The second and a more complicated problem that has become apparent is a political provocation on Manezh Square along with hooliganism. There are certain forces in our society that have an interest in destabilizing the situation. These forces can enhance their activity towards the 2012 election. Inter-ethnic relations are a godsend for these forces. During the Cold War many people who stood in opposition to the Soviet Union used to say that multinationality was its weak spot and, if a pressure is put on this spot, the country will be destroyed. This is what happened. There are many people today who want to touch this Achilles’ heal to destabilize and wreck Russia using various excuses.
The political provocation carried out on Manezh Square is a simple fact that demands considerate and serious attitude towards it on the part of the authorities, including law enforcement bodies. We should not allow the country’s return to the chaos of the early 1990s. We should not allow the destabilization of our political system and public life. Many people may not remember the dreadful years that our middle-aged and senior citizens lived through. We were willing to devote anything to stabilize the situation, to stop the disintegration of the country and the collapse of social relations! How happy we were to see the signs of political stabilization in the late 1990s! It would seem that today we have had too much of it and are ready to wreck the country!
I appeal to all those who hear me. Political stabilization in Russia is a precondition for changing our life for the better. We shall not have any economic benefits if we wreck our social life.
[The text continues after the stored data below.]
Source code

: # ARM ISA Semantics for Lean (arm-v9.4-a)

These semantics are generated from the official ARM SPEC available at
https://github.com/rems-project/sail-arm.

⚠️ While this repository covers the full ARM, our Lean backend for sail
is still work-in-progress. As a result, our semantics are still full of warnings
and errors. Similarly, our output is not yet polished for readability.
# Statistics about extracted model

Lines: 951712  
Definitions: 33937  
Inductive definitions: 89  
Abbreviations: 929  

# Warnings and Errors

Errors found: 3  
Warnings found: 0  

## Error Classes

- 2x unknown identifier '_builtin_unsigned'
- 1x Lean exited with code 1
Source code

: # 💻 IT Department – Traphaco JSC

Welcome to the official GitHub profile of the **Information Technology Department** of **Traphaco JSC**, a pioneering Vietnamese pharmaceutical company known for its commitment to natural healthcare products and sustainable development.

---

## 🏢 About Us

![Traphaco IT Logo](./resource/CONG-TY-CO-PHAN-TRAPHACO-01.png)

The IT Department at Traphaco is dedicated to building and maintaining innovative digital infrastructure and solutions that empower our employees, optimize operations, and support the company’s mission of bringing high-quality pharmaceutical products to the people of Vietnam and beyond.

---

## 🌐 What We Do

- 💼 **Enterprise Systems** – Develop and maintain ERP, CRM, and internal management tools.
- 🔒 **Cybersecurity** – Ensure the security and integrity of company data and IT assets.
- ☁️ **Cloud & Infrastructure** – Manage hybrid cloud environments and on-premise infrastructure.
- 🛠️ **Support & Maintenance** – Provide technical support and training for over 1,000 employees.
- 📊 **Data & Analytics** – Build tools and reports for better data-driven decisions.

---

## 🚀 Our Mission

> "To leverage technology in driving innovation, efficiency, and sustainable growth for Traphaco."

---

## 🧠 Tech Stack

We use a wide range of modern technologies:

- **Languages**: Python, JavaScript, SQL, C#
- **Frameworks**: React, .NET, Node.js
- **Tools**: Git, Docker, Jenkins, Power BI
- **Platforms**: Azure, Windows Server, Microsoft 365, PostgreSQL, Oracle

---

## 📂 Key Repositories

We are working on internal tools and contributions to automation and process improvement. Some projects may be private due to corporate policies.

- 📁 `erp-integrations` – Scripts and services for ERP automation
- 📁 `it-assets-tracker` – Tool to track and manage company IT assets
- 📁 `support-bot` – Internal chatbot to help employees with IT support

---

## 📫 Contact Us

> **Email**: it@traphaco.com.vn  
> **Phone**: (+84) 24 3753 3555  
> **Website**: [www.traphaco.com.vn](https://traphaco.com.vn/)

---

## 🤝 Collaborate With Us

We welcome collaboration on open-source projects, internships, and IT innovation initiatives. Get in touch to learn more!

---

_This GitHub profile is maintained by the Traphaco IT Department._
And now the most important thing. Interethnic relations are very complicated. World religions have made a great contribution to the life of peace of people belonging to these religions. I would like to mention a particular contribution of the Russian Orthodox Church to the preservation of interethnic peace both in the Russian Empire and in present-day Russia. The Church has always nurtured the spirit of peace and the ability to share grief with our neighbours irrespective of their religious belief. It was the nurturing of the spirit of peace that has brought about the lack of interreligious and interethnic wars in Russia.
What is happening today? Radicalisms are clashing. Interethnic relations are communicating vessels. One cannot point at the one, while neglecting the other. The emergence of radicalism in the ethnically united groups and, the more so, in the criminal radical ethnic groups provokes a radical response of the majority. Who is suffering? Ordinary people. When I saw the wounded innocent people who were beaten only because their faces are of another colour and their countenance is different, while knowing that they are law-abiding and good people, I felt bitter and ashamed. At the same time one understands that they were victims of the ethnic radical groups existing in diaspora and provoking – I repeat – the disruption of interethnic peace and peace among different nationalities.
Therefore, the struggle against radicalism is the way along which we should go to bring interethnic relations out of their present dangerous state.
It is necessary to create a gap between radical groups and law-abiding people. It is necessary to establish intolerable conditions for all radical groups, both among ethnic minorities and majority population. This task requires the efforts of the authorities, public organizations, the Russian Orthodox Church and the followers of other religions. We should work together to lower the degree of radicalism and to prevent the destruction of interreligious and interethnic peace thanks to which Russia exists as a great state. Any provocation of ethnic discord challenges the very existence of our multinational and great homeland.